Handling the Undead: the walking dead offer hope for the bereaved in this mournful zombie movie
Recently deceased loved ones are suddenly brought back to life as zombies in a thought-provoking John Ajvide Lindqvist adaptation that’s more about grief than gruesome horror.
- Reviewed from the 2024 Sundance Film Festival
The writings of Swedish author John Ajvide Lindqvist have already inspired Let the Right One In (2008) and Border (2018) – two fresh, modern arthouse wrinkles on vampire and troll mythology respectively. It follows that his 2005 novel Hanteringen av odöda (published in translation as Handling the Undead in 2009), which imagines an unexplained phenomenon that brings the recently deceased back to life, would also be optioned for the screen. In fact, this unusual twist on zombie tropes was sized up for a film version (with Ajvide Lindqvist adapting his own novel) soon after publication, but has only come to fruition, nearly 20 years later, in the hands of former music video director Thea Hvistendahl.

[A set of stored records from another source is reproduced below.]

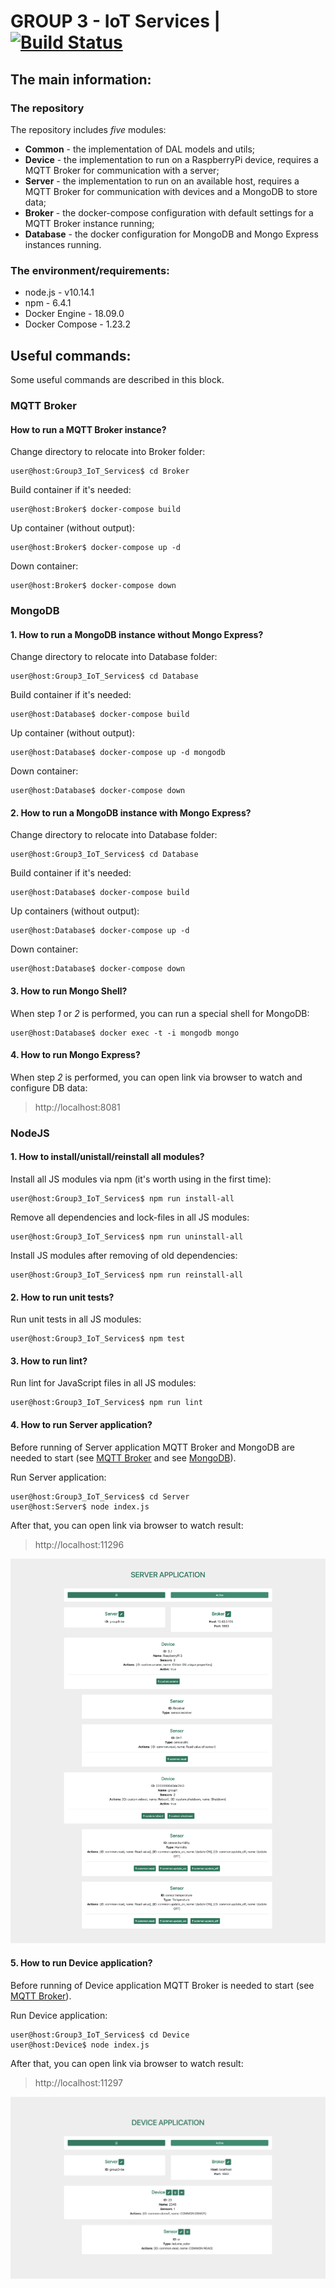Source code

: # GROUP 3 - IoT Services | [![Build Status](https://travis-ci.org/MERA-IOT-COURSE/Group3_IoT_Services.svg?branch=master)](https://travis-ci.org/MERA-IOT-COURSE/Group3_IoT_Services)

## The main information:

### The repository

The repository includes _five_ modules:
* **Common** - the implementation of DAL models and utils;
* **Device** - the implementation to run on a RaspberryPi device, requires a MQTT Broker for communication with a server;
* **Server** - the implementation to run on an available host, requires a MQTT Broker for communication with devices and a MongoDB to store data;
* **Broker** - the docker-compose configuration with default settings for a MQTT Broker instance running;
* **Database** - the docker configuration for MongoDB and Mongo Express instances running.

### The environment/requirements:

* node.js - v10.14.1
* npm - 6.4.1
* Docker Engine - 18.09.0
* Docker Compose - 1.23.2

## Useful commands:

Some useful commands are described in this block. 

### MQTT Broker

#### How to run a MQTT Broker instance?

Change directory to relocate into Broker folder:

```console
user@host:Group3_IoT_Services$ cd Broker
```

Build container if it's needed:

```console
user@host:Broker$ docker-compose build
```

Up container (without output):

```console
user@host:Broker$ docker-compose up -d
```

Down container:
```console
user@host:Broker$ docker-compose down
```

### MongoDB

#### 1. How to run a MongoDB instance without Mongo Express?

Change directory to relocate into Database folder:

```console
user@host:Group3_IoT_Services$ cd Database
```

Build container if it's needed:

```console
user@host:Database$ docker-compose build
```

Up container (without output):

```console
user@host:Database$ docker-compose up -d mongodb
```

Down container:

```console
user@host:Database$ docker-compose down
```

#### 2. How to run a MongoDB instance with Mongo Express?

Change directory to relocate into Database folder:

```console
user@host:Group3_IoT_Services$ cd Database
```

Build container if it's needed:

```console
user@host:Database$ docker-compose build
```

Up containers (without output):

```console
user@host:Database$ docker-compose up -d
```

Down container:

```console
user@host:Database$ docker-compose down
```

#### 3. How to run Mongo Shell?

When step _1_ or _2_ is performed, you can run a special shell for MongoDB:

```console
user@host:Database$ docker exec -t -i mongodb mongo
```

#### 4. How to run Mongo Express?

When step _2_ is performed, you can open link via browser to watch and configure DB data:

> http://localhost:8081

### NodeJS

#### 1. How to install/unistall/reinstall all modules?

Install all JS modules via npm (it's worth using in the first time):

```console
user@host:Group3_IoT_Services$ npm run install-all
```

Remove all dependencies and lock-files in all JS modules:

```console
user@host:Group3_IoT_Services$ npm run uninstall-all
```

Install JS modules after removing of old dependencies:

```console
user@host:Group3_IoT_Services$ npm run reinstall-all
```

#### 2. How to run unit tests?

Run unit tests in all JS modules:

```console
user@host:Group3_IoT_Services$ npm test
```

#### 3. How to run lint?

Run lint for JavaScript files in all JS modules:

```console
user@host:Group3_IoT_Services$ npm run lint
```

#### 4. How to run Server application?

Before running of Server application MQTT Broker and MongoDB are needed to start (see [MQTT Broker](#mqtt-broker) and see [MongoDB](#mongodb)).

Run Server application:

```console
user@host:Group3_IoT_Services$ cd Server
user@host:Server$ node index.js
```

After that, you can open link via browser to watch result:

> http://localhost:11296

![Server](/screens/server.png)

#### 5. How to run Device application?

Before running of Device application MQTT Broker is needed to start (see [MQTT Broker](#mqtt-broker)).

Run Device application:

```console
user@host:Group3_IoT_Services$ cd Device
user@host:Device$ node index.js
```

After that, you can open link via browser to watch result:

> http://localhost:11297

![Device](/screens/device.png)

In the process, the setting has changed from Stockholm to Oslo, where one hot summer night an unnerving apocalyptic montage signals the sudden supernatural event. Traffic lights start blinking. A ceiling fan crashes to the floor. Birds murmurate in startled formations across the sky. Static floods the radio. The power goes out across the city. This sequence arrives as the crescendo of a slow-burn opening section in which Hvistendahl – with haunted, floating camerawork – introduces us to three families whose lives will be impacted by the happening, but also to the sombre, mournful tone that will permeate the film. This is a zombie movie that’s more about grief than gruesome horror. It posits the fascinating, resonant idea that, for those mourning the recent loss of a loved one, a return from death might not be cause for terror so much as the fulfilment of a desperate hope.
Each of the three parallel stories effectively conjures the numbed fugue-state of bereavement. In one, Renate Reinsve, star of Joachim Trier’s The Worst Person in the World (2022), does heartbreaking duty as a single mother driven to attempt her own suffocation after the death of her young son, but who is stunned when her ageing father brings home the boy’s recently buried body – now a living cadaver with jaundiced skin and bloated, sparkless eyes. Elsewhere, an elderly woman returns home from the funeral of her partner to find the dead woman now apparently alive again and raiding the fridge (It’s a witty touch that this reanimated geriatric, more recently passed, is notably better preserved than the disinterred youth). And another Trier regular, and Reinsve’s Worst Person co-star, Anders Danielsen Lie plays a bereaved husband who discovers his wife has come back to life in her hospital bed.
These incidents are woven together in the style of a multi-character hyperlink narrative, joining up lives across a city. Indeed, with its patiently built orchestration of the drama, Handling the Undead oddly suggests a kind of feature-length equivalent of the freak frog storm of Paul Thomas Anderson’s Magnolia (1999) in which a cross-section of melancholy souls are connected in their sadness by a nature-defying phenomenon. This film’s own time-stopping set-piece occurs to the strains of Nina Simone singing Jacques Brel’s ‘Ne me quitte pas’ – a choice that’s on the nose but also felt deeply in the gut, as a shared montage of bittersweet reconnections between the living and the newly undead sees the elderly lovers locked together once more in a wistful slow dance. It’s a zombie encounter as Wong Kar Wai might have filmed it.
Perhaps Hvistendahl’s background in music videos is betrayed by the confidence in such moments and the narrative faltering in others. Not all of the relationships depicted feel fleshed out enough for the weight of sadness that the film places upon them, while the script is also hazy on the bigger picture. How widespread are the effects of this Midwich Cuckoos-like occurrence? How many others have been affected? And when the film takes the turn towards the sinister and threatening that viewers lured by the promise of walking dead will be expecting, there are some potently disquieting moments – a face at the cabin window; a figure appearing on the shore of the fjørd – but the overall impact feels rushed and anti-climactic.
A more searching, less generically satisfying, endpoint might have found a way to take the story’s concept to its logical conclusion by pushing harder against the film’s most provocative questions. If we could get our just-dead loved ones to breathe again, would that be enough? Or would these breathing but unresponsive corpses be a comfort at first but then soon a burden? Can a rotting apple be any kind of compensation for losing a fresh one? For all its disappointments while you’re watching it, then, Hvistendahl’s film seems to come alive again when you think about it afterwards.